輪廻転生という、魂の行く先不明のメタモルフォーゼの定めがあるならば、過去生のどこかで、ジューシーなトマトとして生命を得ていたことがあっても不思議ではないし、来世でそうならないとも限らない。

 そのときのために、この永遠のバカデミー賞に輝くカルト映画を見ておけば、なんとか気を確かにしていられるはずだ。

 ただされるがままに、生身のままかじられたり、パスタソースやケチャップにされたりして、はかない一生を終えなくてもいい。油断しきっている人間を襲い、全人類を、えたいの知れない恐怖の虜にしてもいいのだと。

 なにはともあれ、とにもかくにも、いますぐネットを検索して、YouTubeで永遠にループしているテーマ曲を聴くべし!

 その驚くべき歌詞は、以下の通りだ。

 「キラートマトが襲ってくる。人に飛びかかり、殴り、押し潰し、うまそうに食べ尽くす。廊下を行進し、壁を這い上がる。中身はビチャビチャ、気色悪い生き物。ドアの外に立っている。カーミットという男はゴミを出した時、振り向くと木の上にトマトがいた。もう彼はこの世にいない。かわいそうな妹もトマトに食べられた。サクラメントからサンホセへ。トマトの進軍は続く。市長は休暇中。誰も救ってくれない。警察官はストライキ中。州兵は逃げた。トマトの勝利は近い!」

 そうなのである。これこそ、トマトが突如として巨大化し、人に襲いかかり、食らいつく、前代未聞の恐怖映画。しかし、そのバカでかいトマトは見るからに張りぼてで、路上で逃げまどう人びとに追い迫ろうとするとき、台車に載せられているのが丸わかりなのだ。

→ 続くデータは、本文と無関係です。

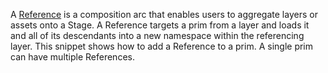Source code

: A [Reference](https://graphics.pixar.com/usd/release/glossary.html#usdglossary-references) is a composition arc that enables users to aggregate layers or assets onto a Stage. A Reference targets a prim from a layer and loads it and all of its descendants into a new namespace within the referencing layer. This snippet shows how to add a Reference to a prim. A single prim can have multiple References.
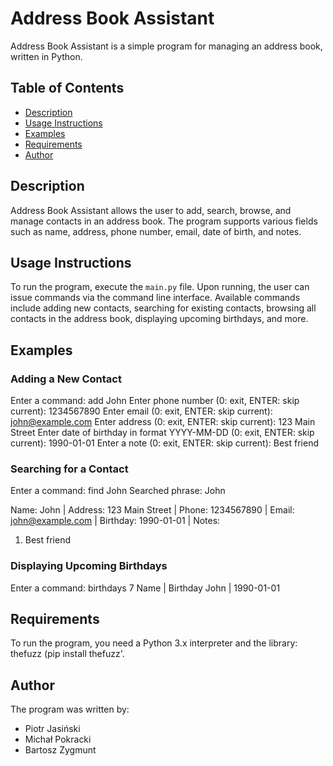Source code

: # Address Book Assistant

Address Book Assistant is a simple program for managing an address book, written in Python.

## Table of Contents

- [Description](#description)
- [Usage Instructions](#usage-instructions)
- [Examples](#examples)
- [Requirements](#requirements)
- [Author](#author)

## Description

Address Book Assistant allows the user to add, search, browse, and manage contacts in an address book. The program supports various fields such as name, address, phone number, email, date of birth, and notes.

## Usage Instructions

To run the program, execute the `main.py` file. Upon running, the user can issue commands via the command line interface. Available commands include adding new contacts, searching for existing contacts, browsing all contacts in the address book, displaying upcoming birthdays, and more.

## Examples

### Adding a New Contact

Enter a command: add John
Enter phone number (0: exit, ENTER: skip current):
1234567890
Enter email (0: exit, ENTER: skip current):
john@example.com
Enter address (0: exit, ENTER: skip current):
123 Main Street
Enter date of birthday in format YYYY-MM-DD (0: exit, ENTER: skip current):
1990-01-01
Enter a note (0: exit, ENTER: skip current):
Best friend

### Searching for a Contact

Enter a command: find John
Searched phrase: John

Name: John | Address: 123 Main Street | Phone: 1234567890 | Email: john@example.com | Birthday: 1990-01-01 |
Notes:

1. Best friend

### Displaying Upcoming Birthdays

Enter a command: birthdays 7
Name | Birthday
John | 1990-01-01

## Requirements

To run the program, you need a Python 3.x interpreter and the library: thefuzz (pip install thefuzz'.

## Author

The program was written by:

- Piotr Jasiński
- Michał Pokracki
- Bartosz Zygmunt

 近代兵器の無力を思い知らされた合衆国は、ホントに「特殊」なメンバーで構成された「特殊部隊」でキラートマトを殲滅しようとするのだが、やはり特殊な人たちは特殊であるがゆえにトマトの餌食になってしまう。

特殊部隊のサムは著名人に変装する達人

 

 ついに合衆国は、阿鼻叫喚の地獄の惨状を呈して、トマトに制圧されようとするのだ。

 おバカ系カルト映画の世界遺産となった本作は、けっして、その世界の巨匠、エド・ウッドが監督した「死霊の盆踊り」のような最低最悪映画にはなっていない。

 どの役者の顔つきも芝居もウサン臭いが、それが癖の強い、極上のポンコツ味を濃密に醸し出している。空手でいえば3年殺しに相当する殺法で、見る者の中枢神経系を絡めとってしまい、連綿と語り継がれる伝説となったのである。

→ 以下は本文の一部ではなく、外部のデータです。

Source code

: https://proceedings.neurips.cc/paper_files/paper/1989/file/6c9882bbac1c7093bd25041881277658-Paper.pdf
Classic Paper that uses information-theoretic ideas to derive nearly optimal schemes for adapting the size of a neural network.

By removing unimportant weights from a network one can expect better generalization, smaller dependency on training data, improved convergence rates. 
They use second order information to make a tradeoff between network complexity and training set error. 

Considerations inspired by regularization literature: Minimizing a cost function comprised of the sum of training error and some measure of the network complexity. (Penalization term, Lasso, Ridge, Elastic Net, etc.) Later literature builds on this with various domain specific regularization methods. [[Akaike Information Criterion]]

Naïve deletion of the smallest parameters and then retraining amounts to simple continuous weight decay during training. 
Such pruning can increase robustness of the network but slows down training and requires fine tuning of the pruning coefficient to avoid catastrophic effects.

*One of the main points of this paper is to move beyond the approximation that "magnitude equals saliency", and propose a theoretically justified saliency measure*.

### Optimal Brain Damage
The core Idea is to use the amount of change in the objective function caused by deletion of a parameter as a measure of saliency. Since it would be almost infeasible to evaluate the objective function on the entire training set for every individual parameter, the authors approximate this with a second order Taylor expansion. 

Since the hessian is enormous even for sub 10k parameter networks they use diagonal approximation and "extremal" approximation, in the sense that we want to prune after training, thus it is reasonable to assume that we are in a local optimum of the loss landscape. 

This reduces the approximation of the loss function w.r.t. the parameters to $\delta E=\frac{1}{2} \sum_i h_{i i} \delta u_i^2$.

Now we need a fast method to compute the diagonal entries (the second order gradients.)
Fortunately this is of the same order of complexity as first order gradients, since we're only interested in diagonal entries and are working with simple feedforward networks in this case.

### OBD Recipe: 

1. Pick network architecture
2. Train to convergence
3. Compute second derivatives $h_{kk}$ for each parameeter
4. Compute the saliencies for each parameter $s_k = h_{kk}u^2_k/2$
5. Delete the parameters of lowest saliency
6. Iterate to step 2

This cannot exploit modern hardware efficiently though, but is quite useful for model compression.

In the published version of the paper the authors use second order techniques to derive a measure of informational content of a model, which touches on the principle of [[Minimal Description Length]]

 てなわけで、本作の公開から9年後に続編「リターン・オブ・ザ・キラートマト」が製作され、さらには、「キラートマト 決戦は金曜日」「キラートマト 赤いトマトソースの伝説」と続くシリーズ化し、あやうく、おバカ映画の「釣りバカ」的存在になりそうだった。

 

 

 キラートマトは、「恋する思春期」というヒット曲を聞かされると、なぜか縮みあがってすくんでしまい、この音楽攻撃によって撃退されてしまうのだが、後に、ティム・バートンが「マーズ・アタック」で、まったく同じアイデア(カントリー・ヨーデルの歌手スリム・ホイットマンの曲「インディアン・ラブコール」で火星人全滅)で落ちをつけたのは、本作へのオマージュであるという解釈が定説となっている。

 ちなみに、マッド・サイエンティストが有毒廃液と音楽によってトマトを人間に変身させる実験に成功する第2作「リターン……」の準主役は、なんと、まだ無名時代のジョージ・クルーニーで、まるでポッと出の若手お笑い芸人のように空回りしているのだ。

若さゆえに犯した過ちは、赤い彗星シャーでなくても認めたくないものである。